Collected data
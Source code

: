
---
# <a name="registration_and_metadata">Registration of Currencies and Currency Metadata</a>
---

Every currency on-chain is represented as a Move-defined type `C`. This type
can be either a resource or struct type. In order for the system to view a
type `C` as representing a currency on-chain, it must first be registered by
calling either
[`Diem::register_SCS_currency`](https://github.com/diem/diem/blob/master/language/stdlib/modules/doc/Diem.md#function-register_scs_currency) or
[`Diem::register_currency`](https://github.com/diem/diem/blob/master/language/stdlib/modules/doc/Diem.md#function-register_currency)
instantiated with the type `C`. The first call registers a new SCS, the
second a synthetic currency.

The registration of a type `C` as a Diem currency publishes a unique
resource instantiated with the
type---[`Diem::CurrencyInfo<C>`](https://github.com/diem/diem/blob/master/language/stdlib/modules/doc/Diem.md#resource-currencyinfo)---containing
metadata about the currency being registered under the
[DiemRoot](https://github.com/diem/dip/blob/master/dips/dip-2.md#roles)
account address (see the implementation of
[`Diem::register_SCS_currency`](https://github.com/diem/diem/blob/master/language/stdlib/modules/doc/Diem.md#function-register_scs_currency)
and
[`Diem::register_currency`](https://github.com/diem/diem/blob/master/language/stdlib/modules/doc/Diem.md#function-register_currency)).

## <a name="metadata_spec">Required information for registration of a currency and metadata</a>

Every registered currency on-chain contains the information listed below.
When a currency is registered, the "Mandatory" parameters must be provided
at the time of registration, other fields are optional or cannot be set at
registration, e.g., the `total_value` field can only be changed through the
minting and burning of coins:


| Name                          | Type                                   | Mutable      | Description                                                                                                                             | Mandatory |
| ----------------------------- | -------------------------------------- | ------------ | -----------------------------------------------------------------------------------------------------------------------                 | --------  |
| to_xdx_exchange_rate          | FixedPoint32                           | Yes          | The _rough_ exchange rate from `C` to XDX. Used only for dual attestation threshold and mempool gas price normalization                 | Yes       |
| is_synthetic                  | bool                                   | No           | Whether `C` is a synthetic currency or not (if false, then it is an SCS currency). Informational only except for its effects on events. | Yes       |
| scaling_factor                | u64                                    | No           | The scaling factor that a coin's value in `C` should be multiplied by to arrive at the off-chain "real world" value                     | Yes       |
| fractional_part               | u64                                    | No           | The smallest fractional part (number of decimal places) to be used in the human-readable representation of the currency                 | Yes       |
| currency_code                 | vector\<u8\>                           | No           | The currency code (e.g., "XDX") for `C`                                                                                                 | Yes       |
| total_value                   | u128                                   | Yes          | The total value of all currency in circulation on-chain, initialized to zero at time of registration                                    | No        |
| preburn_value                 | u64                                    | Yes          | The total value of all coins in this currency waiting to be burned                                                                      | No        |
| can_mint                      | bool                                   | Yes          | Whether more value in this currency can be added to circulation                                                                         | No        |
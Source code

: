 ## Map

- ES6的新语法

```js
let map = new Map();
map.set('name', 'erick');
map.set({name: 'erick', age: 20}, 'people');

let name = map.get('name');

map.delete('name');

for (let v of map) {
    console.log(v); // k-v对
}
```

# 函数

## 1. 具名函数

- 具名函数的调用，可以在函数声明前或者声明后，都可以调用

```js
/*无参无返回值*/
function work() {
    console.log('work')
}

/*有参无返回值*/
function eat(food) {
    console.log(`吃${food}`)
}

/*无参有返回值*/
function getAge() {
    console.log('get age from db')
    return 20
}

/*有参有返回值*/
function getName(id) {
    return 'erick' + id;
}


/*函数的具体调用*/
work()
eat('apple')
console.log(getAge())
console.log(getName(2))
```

◆ What the exercise asks: Report every line of the data above that contains the string "food" by copying it in full.

◆ Finished task:
function eat(food) {
    console.log(`吃${food}`)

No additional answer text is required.